TensorRT conversion issues of ONNX model trained with Quantization Aware Training + custom quantization scale

Description

I trained in Tensorflow 2 a detection model with Quantization Aware Training (QAT). The quantization ops were added after the following pattern:
Conv2D → BatchNorm → Activation (as Nvidia guidelines say for QAT)
For a tensor x, I demanded the quantization scale to be custom for each quantized tensor in the following way:
x = tf.quantization.quantize_and_dequantize(x, input_min=-127, input_max=127, range_given=False)
The argument range_given=False means the input_min / input_max are ignored, so the min/max values will be taken from each quantized tensor.
tf2onnx recently added support for this mode, but it seems TensorRT doesn’t support such ONNX models: When trying to convert the model to TRT, I get the following error when parsing the onnx model:

[TensorRT] VERBOSE: ModelImporter.cpp:125: QuantLinearNode__20 [QuantizeLinear] inputs: [StatefulPartitionedCall/functional_3/tiny_yolov3/yolo_darknet/leaky_re_lu/LeakyRelu:0 -> (1, 16, 224, 1408)], [Max__18:0 -> ()], [zero_point__139 -> ()], 
ERROR: Failed to parse the ONNX file.
In node -1 (importQuantizeLinear): INVALID_NODE: Assertion failed: inputs.at(1).is_weights()

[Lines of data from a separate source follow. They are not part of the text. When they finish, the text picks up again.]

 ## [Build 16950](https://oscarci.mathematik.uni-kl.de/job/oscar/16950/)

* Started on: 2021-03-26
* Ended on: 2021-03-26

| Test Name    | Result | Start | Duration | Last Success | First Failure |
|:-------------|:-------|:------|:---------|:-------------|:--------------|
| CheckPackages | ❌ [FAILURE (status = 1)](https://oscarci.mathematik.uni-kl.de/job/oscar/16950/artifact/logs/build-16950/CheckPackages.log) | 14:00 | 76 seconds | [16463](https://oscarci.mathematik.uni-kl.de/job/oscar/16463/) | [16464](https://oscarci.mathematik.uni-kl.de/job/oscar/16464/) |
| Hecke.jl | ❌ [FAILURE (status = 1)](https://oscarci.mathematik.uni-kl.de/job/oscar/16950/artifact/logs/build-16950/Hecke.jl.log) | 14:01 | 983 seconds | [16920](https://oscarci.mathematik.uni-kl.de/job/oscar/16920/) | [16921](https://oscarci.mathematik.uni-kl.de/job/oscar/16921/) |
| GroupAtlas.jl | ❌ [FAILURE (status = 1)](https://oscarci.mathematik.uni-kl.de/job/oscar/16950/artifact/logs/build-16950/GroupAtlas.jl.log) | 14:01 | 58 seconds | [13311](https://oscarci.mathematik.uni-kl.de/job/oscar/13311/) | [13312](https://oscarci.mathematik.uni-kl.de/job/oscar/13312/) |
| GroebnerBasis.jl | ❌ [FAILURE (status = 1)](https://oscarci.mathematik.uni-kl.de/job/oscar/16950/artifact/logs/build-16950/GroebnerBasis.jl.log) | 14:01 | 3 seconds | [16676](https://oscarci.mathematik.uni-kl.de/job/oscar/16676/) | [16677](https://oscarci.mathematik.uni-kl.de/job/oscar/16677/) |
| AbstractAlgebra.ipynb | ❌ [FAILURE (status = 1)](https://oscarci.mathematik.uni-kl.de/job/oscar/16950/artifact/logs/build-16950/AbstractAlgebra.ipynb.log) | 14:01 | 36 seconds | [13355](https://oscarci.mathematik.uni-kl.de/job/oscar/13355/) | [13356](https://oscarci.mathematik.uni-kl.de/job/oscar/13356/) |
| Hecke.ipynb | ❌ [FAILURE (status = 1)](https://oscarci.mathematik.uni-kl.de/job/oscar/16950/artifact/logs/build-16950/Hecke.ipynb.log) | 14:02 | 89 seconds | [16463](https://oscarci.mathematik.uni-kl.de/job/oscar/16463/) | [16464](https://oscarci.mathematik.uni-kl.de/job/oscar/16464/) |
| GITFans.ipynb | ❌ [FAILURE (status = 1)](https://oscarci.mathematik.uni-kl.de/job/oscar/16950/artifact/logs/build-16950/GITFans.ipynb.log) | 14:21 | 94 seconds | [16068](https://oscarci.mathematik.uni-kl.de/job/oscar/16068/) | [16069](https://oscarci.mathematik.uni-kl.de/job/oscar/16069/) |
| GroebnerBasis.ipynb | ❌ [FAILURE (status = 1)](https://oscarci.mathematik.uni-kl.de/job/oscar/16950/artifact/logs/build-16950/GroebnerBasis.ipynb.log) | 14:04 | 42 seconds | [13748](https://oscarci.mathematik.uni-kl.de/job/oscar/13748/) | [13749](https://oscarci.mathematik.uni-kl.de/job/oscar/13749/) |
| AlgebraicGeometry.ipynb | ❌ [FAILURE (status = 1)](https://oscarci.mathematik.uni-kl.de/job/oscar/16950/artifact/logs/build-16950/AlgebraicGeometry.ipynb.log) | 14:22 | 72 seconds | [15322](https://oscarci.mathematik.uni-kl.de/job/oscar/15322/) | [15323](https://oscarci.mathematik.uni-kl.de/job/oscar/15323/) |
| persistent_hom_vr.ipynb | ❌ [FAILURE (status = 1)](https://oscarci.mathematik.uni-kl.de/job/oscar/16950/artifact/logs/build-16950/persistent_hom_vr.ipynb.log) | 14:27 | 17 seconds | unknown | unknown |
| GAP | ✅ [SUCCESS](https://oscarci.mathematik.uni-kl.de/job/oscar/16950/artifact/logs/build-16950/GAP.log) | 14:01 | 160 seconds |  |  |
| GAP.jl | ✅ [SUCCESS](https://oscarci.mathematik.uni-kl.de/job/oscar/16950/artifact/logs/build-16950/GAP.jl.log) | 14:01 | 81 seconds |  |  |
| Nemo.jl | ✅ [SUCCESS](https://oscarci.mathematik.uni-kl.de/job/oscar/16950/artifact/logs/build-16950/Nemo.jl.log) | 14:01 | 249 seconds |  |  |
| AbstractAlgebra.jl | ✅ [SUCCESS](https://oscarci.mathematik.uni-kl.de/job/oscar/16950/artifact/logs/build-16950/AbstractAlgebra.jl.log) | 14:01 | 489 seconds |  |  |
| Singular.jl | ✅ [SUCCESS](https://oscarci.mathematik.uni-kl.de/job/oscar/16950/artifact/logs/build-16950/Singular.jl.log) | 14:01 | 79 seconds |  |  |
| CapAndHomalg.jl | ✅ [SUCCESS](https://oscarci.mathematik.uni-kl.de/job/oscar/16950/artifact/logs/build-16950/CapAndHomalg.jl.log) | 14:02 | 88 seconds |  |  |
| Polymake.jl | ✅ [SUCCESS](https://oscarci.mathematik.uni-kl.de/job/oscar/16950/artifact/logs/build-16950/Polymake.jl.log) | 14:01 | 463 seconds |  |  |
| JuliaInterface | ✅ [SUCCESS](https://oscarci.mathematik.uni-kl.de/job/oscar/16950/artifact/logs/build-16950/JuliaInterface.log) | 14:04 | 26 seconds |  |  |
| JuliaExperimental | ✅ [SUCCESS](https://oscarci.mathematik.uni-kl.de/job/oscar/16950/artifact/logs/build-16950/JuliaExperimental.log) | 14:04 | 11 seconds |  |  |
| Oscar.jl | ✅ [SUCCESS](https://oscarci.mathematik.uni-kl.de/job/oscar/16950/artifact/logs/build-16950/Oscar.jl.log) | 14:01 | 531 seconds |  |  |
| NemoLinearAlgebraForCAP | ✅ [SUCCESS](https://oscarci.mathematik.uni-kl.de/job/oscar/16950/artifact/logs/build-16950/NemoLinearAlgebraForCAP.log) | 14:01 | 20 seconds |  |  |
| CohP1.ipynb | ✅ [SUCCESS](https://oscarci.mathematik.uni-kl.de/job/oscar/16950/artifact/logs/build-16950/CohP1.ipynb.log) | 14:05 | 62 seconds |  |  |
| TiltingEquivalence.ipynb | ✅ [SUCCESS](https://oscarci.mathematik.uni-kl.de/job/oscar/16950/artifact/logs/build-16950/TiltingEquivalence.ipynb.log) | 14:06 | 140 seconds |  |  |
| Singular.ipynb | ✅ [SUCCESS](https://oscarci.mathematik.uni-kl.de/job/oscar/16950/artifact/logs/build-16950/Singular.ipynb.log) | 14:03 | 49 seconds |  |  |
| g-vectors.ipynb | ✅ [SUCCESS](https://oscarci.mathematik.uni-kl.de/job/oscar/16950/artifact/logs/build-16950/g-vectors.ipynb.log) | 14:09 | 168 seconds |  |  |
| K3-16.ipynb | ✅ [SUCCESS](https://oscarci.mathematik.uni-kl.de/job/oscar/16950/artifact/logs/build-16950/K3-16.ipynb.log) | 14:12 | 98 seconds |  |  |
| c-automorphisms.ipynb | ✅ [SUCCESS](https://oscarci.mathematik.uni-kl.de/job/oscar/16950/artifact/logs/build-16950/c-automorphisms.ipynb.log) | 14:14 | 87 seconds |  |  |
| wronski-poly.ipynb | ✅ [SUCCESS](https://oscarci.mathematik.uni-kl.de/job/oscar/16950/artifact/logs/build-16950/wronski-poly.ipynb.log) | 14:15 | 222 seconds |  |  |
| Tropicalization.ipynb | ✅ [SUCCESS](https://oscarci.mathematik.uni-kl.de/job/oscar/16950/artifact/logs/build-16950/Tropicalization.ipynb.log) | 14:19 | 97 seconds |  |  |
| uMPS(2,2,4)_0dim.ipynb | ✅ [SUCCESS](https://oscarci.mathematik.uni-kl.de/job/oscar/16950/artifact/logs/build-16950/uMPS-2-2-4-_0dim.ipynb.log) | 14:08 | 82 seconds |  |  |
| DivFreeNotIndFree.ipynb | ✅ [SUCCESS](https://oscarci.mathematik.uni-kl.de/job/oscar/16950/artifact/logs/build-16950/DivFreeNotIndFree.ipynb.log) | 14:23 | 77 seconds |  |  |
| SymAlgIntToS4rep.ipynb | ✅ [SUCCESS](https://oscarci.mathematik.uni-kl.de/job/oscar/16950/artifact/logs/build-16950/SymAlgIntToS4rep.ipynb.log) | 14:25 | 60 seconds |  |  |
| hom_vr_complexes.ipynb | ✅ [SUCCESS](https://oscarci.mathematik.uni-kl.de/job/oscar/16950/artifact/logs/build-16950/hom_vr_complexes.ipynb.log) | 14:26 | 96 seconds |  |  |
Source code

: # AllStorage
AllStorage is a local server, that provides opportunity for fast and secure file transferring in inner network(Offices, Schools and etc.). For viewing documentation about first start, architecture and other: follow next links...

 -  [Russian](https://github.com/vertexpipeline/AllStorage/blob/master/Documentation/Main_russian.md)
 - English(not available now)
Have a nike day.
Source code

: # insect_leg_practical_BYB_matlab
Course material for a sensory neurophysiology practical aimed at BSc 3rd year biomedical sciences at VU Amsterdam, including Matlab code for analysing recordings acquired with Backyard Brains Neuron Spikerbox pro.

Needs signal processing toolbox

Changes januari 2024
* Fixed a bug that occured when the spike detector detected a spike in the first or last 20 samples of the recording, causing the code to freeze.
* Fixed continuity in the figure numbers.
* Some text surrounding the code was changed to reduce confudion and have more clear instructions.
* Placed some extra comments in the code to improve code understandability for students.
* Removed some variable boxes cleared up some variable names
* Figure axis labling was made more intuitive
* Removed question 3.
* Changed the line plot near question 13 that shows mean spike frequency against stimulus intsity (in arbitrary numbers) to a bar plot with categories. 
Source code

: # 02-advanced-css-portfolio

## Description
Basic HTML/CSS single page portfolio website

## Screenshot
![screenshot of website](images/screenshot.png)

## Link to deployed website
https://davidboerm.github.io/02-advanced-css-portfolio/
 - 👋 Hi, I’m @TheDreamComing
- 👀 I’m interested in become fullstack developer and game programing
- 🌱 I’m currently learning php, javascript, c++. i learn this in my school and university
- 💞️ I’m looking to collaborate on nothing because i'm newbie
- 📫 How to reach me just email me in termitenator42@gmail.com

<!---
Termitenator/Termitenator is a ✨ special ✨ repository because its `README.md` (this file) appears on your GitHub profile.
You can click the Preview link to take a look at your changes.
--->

The structure of a quantized layer with range_given=True (using the same quant x_scale for all layers: 64/127 ~= 0.503)

The structure of a quantized layer with range_given=False (getting the quant x_scale from each tensor’s values):

I tried using onnx-graphsurgeon with fold_constants function on the onnx graph, but this didn’t help- I had the same error.
I would like to know if there’s a workaround for converting such an ONNX model to TensorRT without needing to update jetpack etc.

Environment

TensorRT Version : 7.1.2
CUDA Version : 11.0
Operating System + Version : Ubuntu 18.04
Python Version (if applicable) : 3.6
TensorFlow Version (if applicable) : The model was trained on tf 2.3, converted to onnx, and then converted to tensorRT engine.

I can’t share the relevant model for this.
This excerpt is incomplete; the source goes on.